In Washington, the right wing in the House has voted 40 times to kill ObamaCare, while the pressing problems of the nation like job creation and immigration go unanswered.

Governor Scott Walker, darling of the national conservative right wing and Tea Party, decided to shun millions of tax dollars the federal government wanted to give back to Wisconsin to help set up health insurance exchanges.

Right here in Brown County, a Republican “non-partisan” Supervisor named Brad Hopp tried to get a resolution passed preventing the county, and its employees, from assisting Brown County residents in accessing health care made available through the Affordable Care Act.

Now the Walker Administration has still not released the insurance rates for the companies who will be on the new health marketplace. We know who the companies are that will join this marketplace and ensure greater security and control for consumers, but not what the plans will cost!

Some sort of price control on health care costs is fundamental to Affordable Care.

For years, one of the main problems with the American way of providing health care has been it’s ever raising cost. That’s why people needed insurance to pay for health care in the first place.

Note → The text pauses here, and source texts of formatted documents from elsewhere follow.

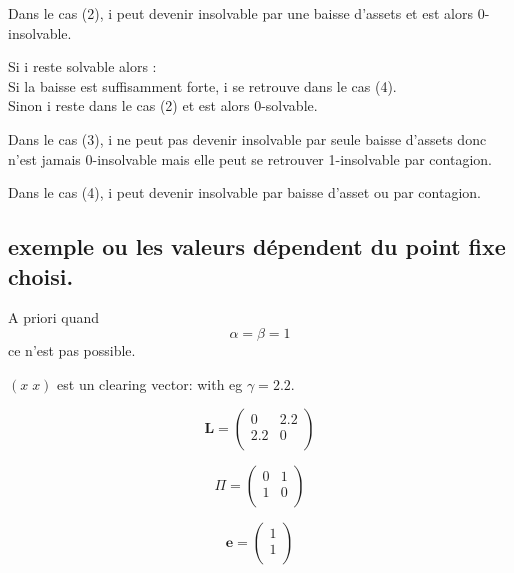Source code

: \documentclass[11pt,oneside,twocolumn]{article}
\begin{document}
Dans le cas (2), i peut devenir insolvable par une baisse d'assets et est alors 0-insolvable.

Si i reste solvable alors :\\
Si la baisse est suffisamment forte, i se retrouve dans le cas (4).\\
Sinon i reste dans le cas (2) et est alors 0-solvable.

Dans le cas (3), i ne peut pas devenir insolvable par seule baisse d'assets donc n'est jamais 0-insolvable mais elle peut se retrouver 1-insolvable par contagion.

Dans le cas (4), i peut devenir insolvable par baisse d'asset ou par contagion.


\subsection{exemple ou les valeurs dépendent du point fixe choisi.}

A priori quand $$\alpha=\beta=1$$ ce n'est pas possible.

$(x\; x)$ est un clearing vector:
with eg $\gamma=2.2$.

\begin{equation*}
\textbf{L} =
\begin{pmatrix}
0 & 2.2 \\
2.2 & 0 \\
\end{pmatrix}
\end{equation*}

\begin{equation*}
\Pi =
\begin{pmatrix}
0 & 1 \\
1 & 0 \\
\end{pmatrix}
\end{equation*}

\begin{equation*}
\textbf{e} =
\begin{pmatrix}
1 \\
1 \\
\end{pmatrix}
\end{equation*}
\end{document}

It is why many employers cut full time jobs or moved them overseas rather than pay the costs here to insure employees. That’s one of the major reasons they called it the Affordable Care Act in the first place.

According to our former Congressman, Dr. Steve Kagen of Appleton, one of the authors of the Affordable Care Act, the way to control these costs is the open market place. You go to two or three stores and notice that one store is offering the product at the lowest price. You go back to that store to buy it. The other stores have to lower their price to complete. All you have to know is who has the thing you want and the price.

The Big Health Care Industry and their insurance provider partners have been in the business of hiding the true price of specific health care services for years. Have you ever tried to get an itemized bill after a stay in the hospital? Once we know the price, the free market will drive the costs down.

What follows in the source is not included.